- _Assignment_: Return each line of the records holding the string "almonds".

- _Data for processing_:
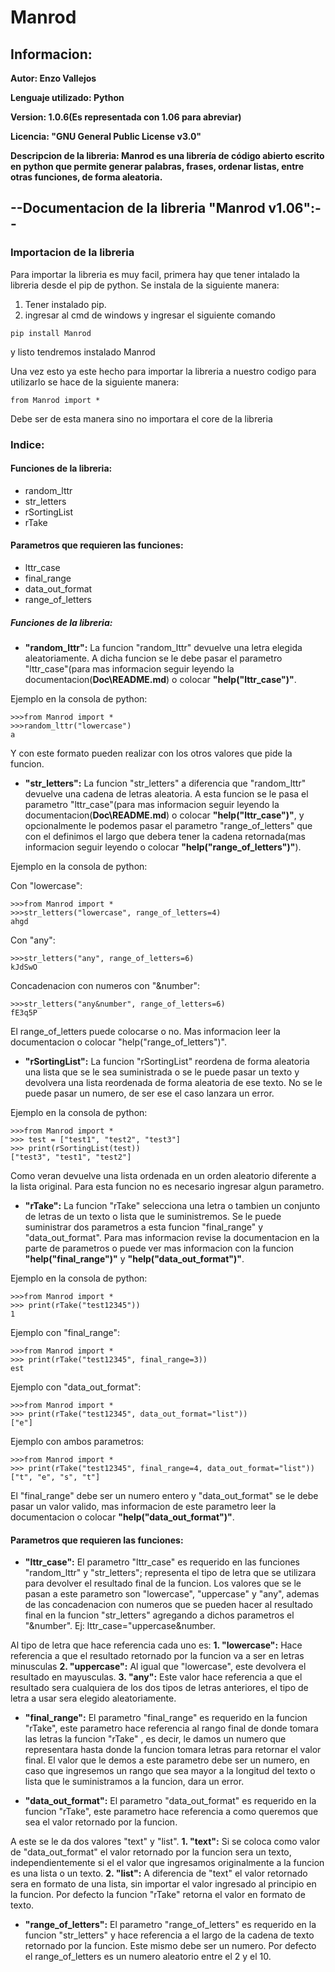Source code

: # Manrod

## Informacion: 
**Autor: Enzo Vallejos** 

**Lenguaje utilizado: Python**

**Version: 1.0.6(Es representada con 1.06 para abreviar)**

**Licencia: "GNU General Public License v3.0"**

**Descripcion de la libreria: Manrod es una librería de código abierto escrito en python que permite generar palabras, frases, ordenar listas, entre otras funciones, de forma aleatoria.**

## --Documentacion de la libreria "Manrod v1.06":--

### Importacion de la libreria
Para importar la libreria es muy facil, primera hay que tener intalado la libreria desde el pip de python. Se instala de la siguiente manera:

1. Tener instalado pip.
2. ingresar al cmd de windows y ingresar el siguiente comando
```
pip install Manrod
```
y listo tendremos instalado Manrod

Una vez esto ya este hecho para importar la libreria a nuestro codigo para utilizarlo se hace de la siguiente manera:
```
from Manrod import *
```
Debe ser de esta manera sino no importara el core de la libreria

### Indice:

#### Funciones de la libreria:
- random_lttr
- str_letters
- rSortingList
- rTake

#### Parametros que requieren las funciones:
- lttr_case
- final_range
- data_out_format
- range_of_letters

##### Funciones de la libreria:

- **"random_lttr":** La funcion "random_lttr" devuelve una letra elegida aleatoriamente. 
A dicha funcion se le debe pasar el parametro "lttr_case"(para mas informacion seguir leyendo la documentacion(**Doc\README.md**) o colocar **"help("lttr_case")"**.

Ejemplo en la consola de python:
```
>>>from Manrod import *
>>>random_lttr("lowercase")
a
```
Y con este formato pueden realizar con los otros valores que pide la funcion.

- **"str_letters":** La funcion "str_letters" a diferencia que "random_lttr" devuelve una cadena de letras aleatoria. A esta funcion se le pasa el parametro "lttr_case"(para mas informacion seguir leyendo la documentacion(**Doc\README.md**) o colocar **"help("lttr_case")"**, y opcionalmente le podemos pasar el parametro "range_of_letters" que con el definimos el largo que debera tener la cadena retornada(mas informacion seguir leyendo o colocar **"help("range_of_letters")"**). 

Ejemplo en la consola de python:

Con "lowercase":
```
>>>from Manrod import *
>>>str_letters("lowercase", range_of_letters=4)
ahgd
```

Con "any":
```
>>>str_letters("any", range_of_letters=6)
kJdSwO
```

Concadenacion con numeros con "&number":
```
>>>str_letters("any&number", range_of_letters=6)
fE3q5P
```

El range_of_letters puede colocarse o no. Mas informacion leer la documentacion o colocar "help("range_of_letters")".

- **"rSortingList":** La funcion "rSortingList" reordena de forma aleatoria una lista que se le sea suministrada o se le puede pasar un texto y devolvera una lista reordenada de forma aleatoria de ese texto. No se le puede pasar un numero, de ser ese el caso lanzara un error.

Ejemplo en la consola de python:
```
>>>from Manrod import *
>>> test = ["test1", "test2", "test3"]
>>> print(rSortingList(test))
["test3", "test1", "test2"]
```

Como veran devuelve una lista ordenada en un orden aleatorio diferente a la lista original. Para esta funcion no es necesario ingresar algun parametro.

- **"rTake":** La funcion "rTake" selecciona una letra o tambien un conjunto de letras de un texto o lista que le suministremos. Se le puede suministrar dos parametros a esta funcion "final_range" y "data_out_format".
Para mas informacion revise la documentacion en la parte de parametros o puede ver mas informacion con la funcion **"help("final_range")"** y **"help("data_out_format")"**.

Ejemplo en la consola de python:
```
>>>from Manrod import *
>>> print(rTake("test12345"))
1
```

Ejemplo con "final_range":
```
>>>from Manrod import *
>>> print(rTake("test12345", final_range=3))
est
```

Ejemplo con "data_out_format":
```
>>>from Manrod import *
>>> print(rTake("test12345", data_out_format="list"))
["e"]
```

Ejemplo con ambos parametros:
```
>>>from Manrod import *
>>> print(rTake("test12345", final_range=4, data_out_format="list"))
["t", "e", "s", "t"]
```

El "final_range" debe ser un numero entero y "data_out_format" se le debe pasar un valor valido, mas informacion de este parametro leer la documentacion o colocar **"help("data_out_format")"**.

#### Parametros que requieren las funciones:

- **"lttr_case":** El parametro "lttr_case" es requerido en las funciones "random_lttr" y "str_letters"; representa el tipo de letra que se utilizara para devolver el resultado final de la funcion. Los valores que se le pasan a este parametro son "lowercase", "uppercase" y "any", ademas de las concadenacion con numeros que se pueden hacer al resultado final en la funcion "str_letters" agregando a dichos parametros el "&number". Ej: lttr_case="uppercase&number. 

Al tipo de letra que hace referencia cada uno es:
**1. "lowercase":** Hace referencia a que el resultado retornado por la funcion va a ser en letras minusculas
**2. "uppercase":** Al igual que "lowercase", este devolvera el resultado en mayusculas.
**3. "any":** Este valor hace referencia a que el resultado sera cualquiera de los dos tipos de letras anteriores, el tipo de letra a usar sera elegido aleatoriamente.

- **"final_range":** El parametro "final_range" es requerido en la funcion "rTake", este parametro hace referencia al rango final de donde tomara las letras la funcion "rTake" , es decir, le damos un numero que representara hasta donde la funcion tomara letras para retornar el valor final. 
El valor que le demos a este parametro debe ser un numero, en caso que ingresemos un rango que sea mayor a la longitud del texto o lista que le suministramos a la funcion, dara un error.

- **"data_out_format":** El parametro "data_out_format" es requerido en la funcion "rTake", este parametro hace referencia a como queremos que sea el valor retornado por la funcion. 

A este se le da dos valores "text" y "list".
**1. "text":** Si se coloca como valor de "data_out_format" el valor retornado por la funcion sera un texto, independientemente si el el valor que ingresamos originalmente a la funcion es una lista o un texto.
**2. "list":** A diferencia de "text" el valor retornado sera en formato de una lista, sin importar el valor ingresado al principio en la funcion. Por defecto la funcion "rTake" retorna el valor en formato de texto.

- **"range_of_letters":** El parametro "range_of_letters" es requerido en la funcion  "str_letters" y  hace referencia a el largo de la cadena de texto retornado por la funcion. Este mismo debe ser un numero. 
Por defecto el range_of_letters es un numero aleatorio entre el 2 y el 10.
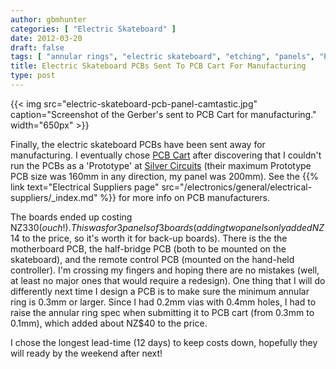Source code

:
 ```yaml
---
author: gbmhunter
categories: [ "Electric Skateboard" ]
date: 2012-03-20 
draft: false
tags: [ "annular rings", "electric skateboard", "etching", "panels", "PCBs", "PCB Cart", "Silver Circuits" ]
title: Electric Skateboard PCBs Sent To PCB Cart For Manufacturing
type: post
---
```


{{< img src="electric-skateboard-pcb-panel-camtastic.jpg" caption="Screenshot of the Gerber's sent to PCB Cart for manufacturing."  width="650px" >}}

Finally, the electric skateboard PCBs have been sent away for manufacturing. I eventually chose [PCB Cart](http://www.pcbcart.com/) after discovering that I couldn't run the PCBs as a 'Prototype' at [Silver Circuits](http://www.custompcb.com/) (their maximum Prototype PCB size was 160mm in any direction, my panel was 200mm). See the {{% link text="Electrical Suppliers page" src="/electronics/general/electrical-suppliers/_index.md" %}} for more info on PCB manufacturers.

The boards ended up costing NZ$330 (ouch!). This was for 3 panels of 3 boards (adding two panels only added NZ$14 to the price, so it's worth it for back-up boards).
There is the the motherboard PCB, the half-bridge PCB (both to be mounted on the skateboard), and the remote control PCB (mounted on the hand-held controller). I'm crossing my fingers and hoping there are no mistakes (well, at least no major ones that would require a redesign). One thing that I will do differently next time I design a PCB is to make sure the minimum annular ring is 0.3mm or larger. Since I had 0.2mm vias with 0.4mm holes, I had to raise the annular ring spec when submitting it to PCB cart (from 0.3mm to 0.1mm), which added about NZ$40 to the price.

I chose the longest lead-time (12 days) to keep costs down, hopefully they will ready by the weekend after next!
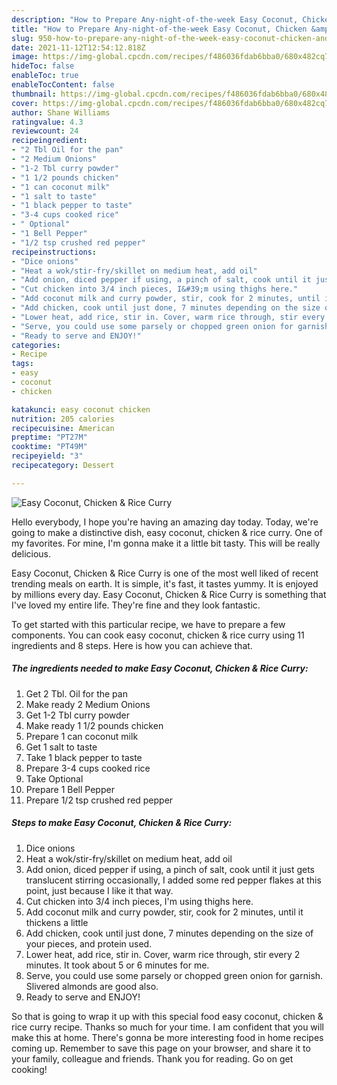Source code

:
 ```yaml
---
description: "How to Prepare Any-night-of-the-week Easy Coconut, Chicken &amp;amp; Rice Curry"
title: "How to Prepare Any-night-of-the-week Easy Coconut, Chicken &amp;amp; Rice Curry"
slug: 950-how-to-prepare-any-night-of-the-week-easy-coconut-chicken-and-amp-rice-curry
date: 2021-11-12T12:54:12.818Z
image: https://img-global.cpcdn.com/recipes/f486036fdab6bba0/680x482cq70/easy-coconut-chicken-rice-curry-recipe-main-photo.jpg
hideToc: false
enableToc: true
enableTocContent: false
thumbnail: https://img-global.cpcdn.com/recipes/f486036fdab6bba0/680x482cq70/easy-coconut-chicken-rice-curry-recipe-main-photo.jpg
cover: https://img-global.cpcdn.com/recipes/f486036fdab6bba0/680x482cq70/easy-coconut-chicken-rice-curry-recipe-main-photo.jpg
author: Shane Williams
ratingvalue: 4.3
reviewcount: 24
recipeingredient:
- "2 Tbl Oil for the pan"
- "2 Medium Onions"
- "1-2 Tbl curry powder"
- "1 1/2 pounds chicken"
- "1 can coconut milk"
- "1 salt to taste"
- "1 black pepper to taste"
- "3-4 cups cooked rice"
- " Optional"
- "1 Bell Pepper"
- "1/2 tsp crushed red pepper"
recipeinstructions:
- "Dice onions"
- "Heat a wok/stir-fry/skillet on medium heat, add oil"
- "Add onion, diced pepper if using, a pinch of salt, cook until it just gets translucent stirring occasionally, I added some red pepper flakes at this point, just because I like it that way."
- "Cut chicken into 3/4 inch pieces, I&#39;m using thighs here."
- "Add coconut milk and curry powder, stir, cook for 2 minutes, until it thickens a little"
- "Add chicken, cook until just done, 7 minutes depending on the size of your pieces, and protein used."
- "Lower heat, add rice, stir in. Cover, warm rice through, stir every 2 minutes. It took about 5 or 6 minutes for me."
- "Serve, you could use some parsely or chopped green onion for garnish. Slivered almonds are good also."
- "Ready to serve and ENJOY!"
categories:
- Recipe
tags:
- easy
- coconut
- chicken

katakunci: easy coconut chicken 
nutrition: 205 calories
recipecuisine: American
preptime: "PT27M"
cooktime: "PT49M"
recipeyield: "3"
recipecategory: Dessert

---
```



![Easy Coconut, Chicken &amp; Rice Curry](https://img-global.cpcdn.com/recipes/f486036fdab6bba0/680x482cq70/easy-coconut-chicken-rice-curry-recipe-main-photo.jpg)

Hello everybody, I hope you're having an amazing day today. Today, we're going to make a distinctive dish, easy coconut, chicken &amp; rice curry. One of my favorites. For mine, I'm gonna make it a little bit tasty. This will be really delicious.

Easy Coconut, Chicken &amp; Rice Curry is one of the most well liked of recent trending meals on earth. It is simple, it's fast, it tastes yummy. It is enjoyed by millions every day. Easy Coconut, Chicken &amp; Rice Curry is something that I've loved my entire life. They're fine and they look fantastic.




To get started with this particular recipe, we have to prepare a few components. You can cook easy coconut, chicken &amp; rice curry using 11 ingredients and 8 steps. Here is how you can achieve that.

<!--inarticleads1-->

##### The ingredients needed to make Easy Coconut, Chicken &amp; Rice Curry:

1. Get 2 Tbl. Oil for the pan
1. Make ready 2 Medium Onions
1. Get 1-2 Tbl curry powder
1. Make ready 1 1/2 pounds chicken
1. Prepare 1 can coconut milk
1. Get 1 salt to taste
1. Take 1 black pepper to taste
1. Prepare 3-4 cups cooked rice
1. Take  Optional
1. Prepare 1 Bell Pepper
1. Prepare 1/2 tsp crushed red pepper




<!--inarticleads2-->

##### Steps to make Easy Coconut, Chicken &amp; Rice Curry:

1. Dice onions
1. Heat a wok/stir-fry/skillet on medium heat, add oil
1. Add onion, diced pepper if using, a pinch of salt, cook until it just gets translucent stirring occasionally, I added some red pepper flakes at this point, just because I like it that way.
1. Cut chicken into 3/4 inch pieces, I&#39;m using thighs here.
1. Add coconut milk and curry powder, stir, cook for 2 minutes, until it thickens a little
1. Add chicken, cook until just done, 7 minutes depending on the size of your pieces, and protein used.
1. Lower heat, add rice, stir in. Cover, warm rice through, stir every 2 minutes. It took about 5 or 6 minutes for me.
1. Serve, you could use some parsely or chopped green onion for garnish. Slivered almonds are good also.
1. Ready to serve and ENJOY!



So that is going to wrap it up with this special food easy coconut, chicken &amp; rice curry recipe. Thanks so much for your time. I am confident that you will make this at home. There's gonna be more interesting food in home recipes coming up. Remember to save this page on your browser, and share it to your family, colleague and friends. Thank you for reading. Go on get cooking!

- _Answer to the exercise_:
- "Serve, you could use some parsely or chopped green onion for garnish. Slivered almonds are good also."
1. Serve, you could use some parsely or chopped green onion for garnish. Slivered almonds are good also.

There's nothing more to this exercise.